• _Your task_
Only these lines of the data below are wanted: the one with "All operations are", the one with "If install and", and any lines between them, each repeated exactly.

### Records supplied

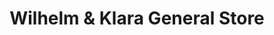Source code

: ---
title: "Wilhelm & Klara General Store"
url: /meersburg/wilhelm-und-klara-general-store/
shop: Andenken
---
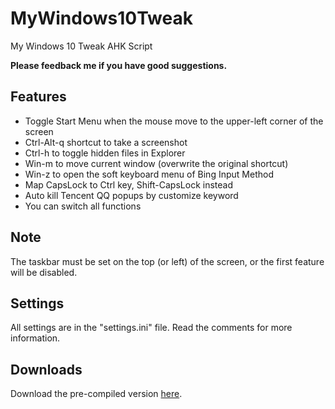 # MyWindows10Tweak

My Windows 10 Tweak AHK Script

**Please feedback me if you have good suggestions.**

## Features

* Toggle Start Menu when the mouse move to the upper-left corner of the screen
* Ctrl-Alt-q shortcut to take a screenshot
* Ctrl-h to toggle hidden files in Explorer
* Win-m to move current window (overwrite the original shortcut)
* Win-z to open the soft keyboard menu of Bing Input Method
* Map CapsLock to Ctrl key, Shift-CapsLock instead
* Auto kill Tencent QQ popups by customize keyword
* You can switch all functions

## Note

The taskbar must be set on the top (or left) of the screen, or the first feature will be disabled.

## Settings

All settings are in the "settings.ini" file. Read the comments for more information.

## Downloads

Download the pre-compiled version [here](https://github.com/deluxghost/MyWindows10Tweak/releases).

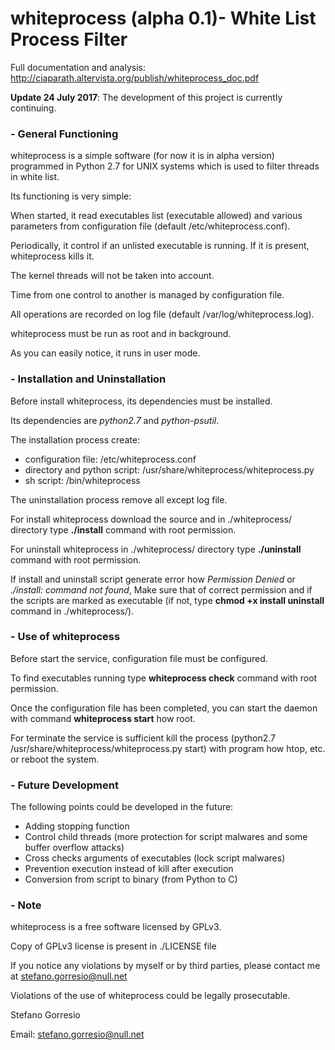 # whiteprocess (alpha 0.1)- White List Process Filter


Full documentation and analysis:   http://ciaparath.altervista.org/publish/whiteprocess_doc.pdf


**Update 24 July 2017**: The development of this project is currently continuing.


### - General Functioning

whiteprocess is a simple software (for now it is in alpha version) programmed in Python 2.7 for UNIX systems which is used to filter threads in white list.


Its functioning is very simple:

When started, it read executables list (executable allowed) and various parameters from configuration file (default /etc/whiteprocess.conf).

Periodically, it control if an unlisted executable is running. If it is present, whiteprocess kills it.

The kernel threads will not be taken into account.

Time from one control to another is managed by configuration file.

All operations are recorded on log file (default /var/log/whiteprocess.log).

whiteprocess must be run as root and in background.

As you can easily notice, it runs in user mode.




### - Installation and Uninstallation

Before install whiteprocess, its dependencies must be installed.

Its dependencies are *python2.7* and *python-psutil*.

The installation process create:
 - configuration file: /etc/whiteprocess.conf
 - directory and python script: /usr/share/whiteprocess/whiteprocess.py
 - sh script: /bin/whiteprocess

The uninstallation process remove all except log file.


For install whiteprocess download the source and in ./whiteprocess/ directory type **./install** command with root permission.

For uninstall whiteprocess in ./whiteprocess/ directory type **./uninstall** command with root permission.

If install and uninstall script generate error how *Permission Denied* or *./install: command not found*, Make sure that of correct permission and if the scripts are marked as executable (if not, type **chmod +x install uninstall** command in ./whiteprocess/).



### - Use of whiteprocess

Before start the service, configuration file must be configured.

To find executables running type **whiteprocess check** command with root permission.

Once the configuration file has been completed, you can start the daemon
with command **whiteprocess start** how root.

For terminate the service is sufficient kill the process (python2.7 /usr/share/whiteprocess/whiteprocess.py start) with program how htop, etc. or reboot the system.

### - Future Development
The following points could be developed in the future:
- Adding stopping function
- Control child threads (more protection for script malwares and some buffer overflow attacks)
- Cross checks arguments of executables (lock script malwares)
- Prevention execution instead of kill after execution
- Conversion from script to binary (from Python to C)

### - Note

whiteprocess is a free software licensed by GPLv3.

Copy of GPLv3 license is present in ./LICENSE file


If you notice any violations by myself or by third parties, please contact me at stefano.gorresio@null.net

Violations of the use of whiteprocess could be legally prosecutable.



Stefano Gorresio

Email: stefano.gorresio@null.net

######

• _Output of the exercise_
All operations are recorded on log file (default /var/log/whiteprocess.log).

whiteprocess must be run as root and in background.

As you can easily notice, it runs in user mode.




### - Installation and Uninstallation

Before install whiteprocess, its dependencies must be installed.

Its dependencies are *python2.7* and *python-psutil*.

The installation process create:
 - configuration file: /etc/whiteprocess.conf
 - directory and python script: /usr/share/whiteprocess/whiteprocess.py
 - sh script: /bin/whiteprocess

The uninstallation process remove all except log file.


For install whiteprocess download the source and in ./whiteprocess/ directory type **./install** command with root permission.

For uninstall whiteprocess in ./whiteprocess/ directory type **./uninstall** command with root permission.

If install and uninstall script generate error how *Permission Denied* or *./install: command not found*, Make sure that of correct permission and if the scripts are marked as executable (if not, type **chmod +x install uninstall** command in ./whiteprocess/).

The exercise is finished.